Just two SV Roadsters left the Sant'Agata Bolognese factory in 1998.
While many wax lyrical about the Lamborghini Countach, the supercar that replaced it is just as iconic. The Diablo SV is, perhaps, one of the most desirable iterations - but this is no ordinary SV. It's one of two factory-built Lamborghini Diablo SV Roadsters ever made, and it's expected to cause quite a stir when it hits the RM Sotheby's auction block later this month.
Offered via the exclusive Sotheby's Sealed service, this rare Italian gem will be offered for sale in Germany between 13 -15 December.
Chassis WLA12960 rolled off the production line on April 6, 1998, and was produced to 1998 specifications.

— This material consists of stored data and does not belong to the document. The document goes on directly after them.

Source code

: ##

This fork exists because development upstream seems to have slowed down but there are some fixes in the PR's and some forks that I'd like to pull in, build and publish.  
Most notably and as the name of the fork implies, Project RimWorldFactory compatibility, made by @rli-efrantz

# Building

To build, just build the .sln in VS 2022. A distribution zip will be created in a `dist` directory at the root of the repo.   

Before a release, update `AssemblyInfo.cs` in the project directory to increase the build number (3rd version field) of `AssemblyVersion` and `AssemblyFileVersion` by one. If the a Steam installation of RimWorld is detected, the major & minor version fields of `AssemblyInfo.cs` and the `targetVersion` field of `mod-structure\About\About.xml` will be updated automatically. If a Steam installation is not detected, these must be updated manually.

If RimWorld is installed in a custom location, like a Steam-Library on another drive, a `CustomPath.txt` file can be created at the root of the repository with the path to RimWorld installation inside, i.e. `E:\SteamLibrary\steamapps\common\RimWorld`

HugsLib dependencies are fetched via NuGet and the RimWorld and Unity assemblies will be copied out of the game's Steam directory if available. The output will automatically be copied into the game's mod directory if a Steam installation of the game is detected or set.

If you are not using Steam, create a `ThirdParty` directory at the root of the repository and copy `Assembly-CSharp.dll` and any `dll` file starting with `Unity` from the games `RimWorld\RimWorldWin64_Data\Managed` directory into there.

That means the 5.7-liter V12 engine benefited from a new electronic phase management system, one of several refinements applied to the 1998 Lamborghini Diablo. Nestled behind the cabin, the fiery V12 produce 530 horsepower and 446 lb-ft of torque, which are still impressive figures today.

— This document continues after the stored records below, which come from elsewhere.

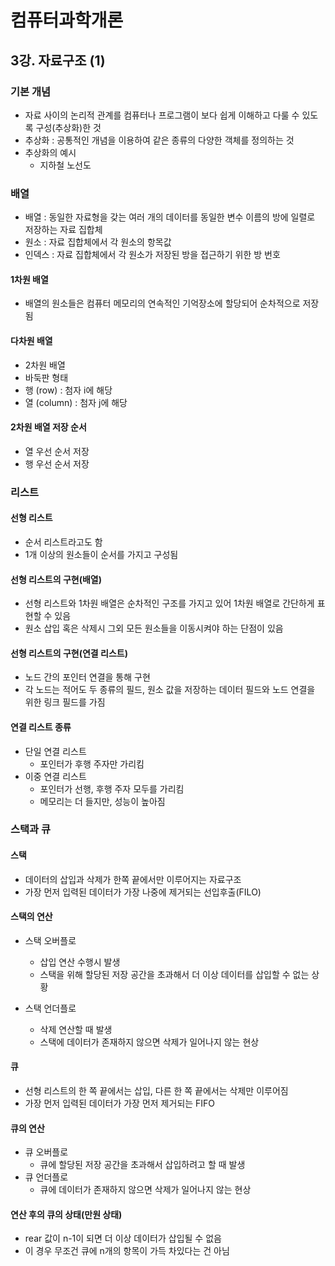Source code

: # 컴퓨터과학개론

## 3강. 자료구조 (1)

### 기본 개념

- 자료 사이의 논리적 관계를 컴퓨터나 프로그램이 보다 쉽게 이해하고 다룰 수 있도록 구성(추상화)한 것
- 추상화 : 공통적인 개념을 이용하여 같은 종류의 다양한 객체를 정의하는 것
- 추상화의 예시
  - 지하철 노선도

### 배열

- 배열 : 동일한 자료형을 갖는 여러 개의 데이터를 동일한 변수 이름의 방에 일렬로 저장하는 자료 집합체
- 원소 : 자료 집합체에서 각 원소의 항목값
- 인덱스 : 자료 집합체에서 각 원소가 저장된 방을 접근하기 위한  방 번호

#### 1차원 배열

- 배열의 원소들은 컴퓨터 메모리의 연속적인 기억장소에 할당되어 순차적으로 저장됨

#### 다차원 배열

- 2차원 배열
- 바둑판 형태
- 행 (row) : 첨자 i에 해당
- 열 (column) : 첨자 j에 해당

#### 2차원 배열 저장 순서

- 열 우선 순서 저장
- 행 우선 순서 저장

### 리스트

#### 선형 리스트

- 순서 리스트라고도 함
- 1개 이상의 원소들이 순서를 가지고 구성됨

#### 선형 리스트의 구현(배열)

- 선형 리스트와 1차원 배열은 순차적인 구조를 가지고 있어 1차원 배열로 간단하게 표현할 수 있음
- 원소 삽입 혹은 삭제시 그외 모든 원소들을 이동시켜야 하는 단점이 있음

#### 선형 리스트의 구현(연결 리스트)

- 노드 간의 포인터 연결을 통해 구현
- 각 노드는 적어도 두 종류의 필드, 원소 값을 저장하는 데이터 필드와 노드 연결을 위한 링크 필드를 가짐

#### 연결 리스트 종류

- 단일 연결 리스트
  - 포인터가 후행 주자만 가리킴
- 이중 연결 리스트
  - 포인터가 선행, 후행 주자 모두를 가리킴
  - 메모리는 더 들지만, 성능이 높아짐

### 스택과 큐

#### 스택

- 데이터의 삽입과 삭제가 한쪽 끝에서만 이루어지는 자료구조
- 가장 먼저 입력된 데이터가 가장 나중에 제거되는 선입후출(FILO)

#### 스택의 연산

- 스택 오버플로
  - 삽입 연산 수행시 발생
  - 스택을 위해 할당된 저장 공간을 초과해서 더 이상 데이터를 삽입할 수 없는 상황

- 스택 언더플로
  - 삭제 연산할 때 발생
  - 스택에 데이터가 존재하지 않으면 삭제가 일어나지 않는 현상

#### 큐

- 선형 리스트의 한 쪽 끝에서는 삽입, 다른 한 쪽 끝에서는 삭제만 이루어짐
- 가장 먼저 입력된 데이터가 가장 먼저 제거되는 FIFO

#### 큐의 연산

- 큐 오버플로
  - 큐에 할당된 저장 공간을 초과해서 삽입하려고 할 때 발생
- 큐 언더플로
  - 큐에 데이터가 존재하지 않으면 삭제가 일어나지 않는 현상

#### 연산 후의 큐의 상태(만원 상태)

- rear 값이 n-1이 되면 더 이상 데이터가 삽입될 수 없음
- 이 경우 무조건 큐에 n개의 항목이 가득 차있다는 건 아님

Unlike the Diablo VT, which was all-wheel drive, Lamborghini removed the front differential from the SV. As a result, it channeled all its power exclusively to the rear wheels, making it even more of a challenge for brave drivers. Interestingly, this made the SV (Super Veloce) cheaper than other Diablos despite the increased engine power. The removal of the front diff reportedly slashed 12% off the purchase price.
Ordered new by official Lamborghini retailer Touring Auto S.r.l, the vehicle left the Sant'Agata Bolognese factory painted in a gorgeous yellow shade called Roadster Giallo. The purchasing dealer knew how to spec a car, ordering black 'Torpedo' Alcantara interior upholstery uplifted by SV-exclusive stitching and yellow piping.
Exposed carbon fiber can be found on the center console inlays with a matte finish, as well as on the door sills, rear wing, and removable roof panel. 1998 was the first year the Diablo was offered with a front suspension lift system, and this example was specified with the desirable option.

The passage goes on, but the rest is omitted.